# Tax back after receiving Redundancy payment?



## LittleAcorns (26 Aug 2009)

Hi just looking for some advice, was recently made redundant and received payment, paid a substantial amount of tax! Sent the breakdown of the payment to the Revenue Commissioners, however, they are unable to give me the details of actually how much of the tax I paid is refundable to me?  Any thoughts?
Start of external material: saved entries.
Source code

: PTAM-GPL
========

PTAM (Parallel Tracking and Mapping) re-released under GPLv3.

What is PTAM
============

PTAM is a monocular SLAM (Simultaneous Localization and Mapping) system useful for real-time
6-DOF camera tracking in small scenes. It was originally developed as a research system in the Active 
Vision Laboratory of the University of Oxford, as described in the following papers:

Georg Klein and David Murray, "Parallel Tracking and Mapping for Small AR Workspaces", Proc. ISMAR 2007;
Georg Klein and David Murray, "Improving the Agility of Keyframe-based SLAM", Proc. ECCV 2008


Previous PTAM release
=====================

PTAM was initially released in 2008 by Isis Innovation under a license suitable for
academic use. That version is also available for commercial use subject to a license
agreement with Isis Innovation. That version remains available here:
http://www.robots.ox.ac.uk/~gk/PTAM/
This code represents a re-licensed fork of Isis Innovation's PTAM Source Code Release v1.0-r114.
Thanks


----------



## Rambler (26 Aug 2009)

Presumably, they can't do that until the end of the year, when your total income for the year becomes apparent. I received a tax rebate earlier this year after being made redundant in 2008. I think it was a Form 12 I submitted.


----------



## asdfg (27 Aug 2009)

You have to apply for Top Slicing Relief (Average tax paid over the last 3 years will be applied to the redundancy package excl statutory)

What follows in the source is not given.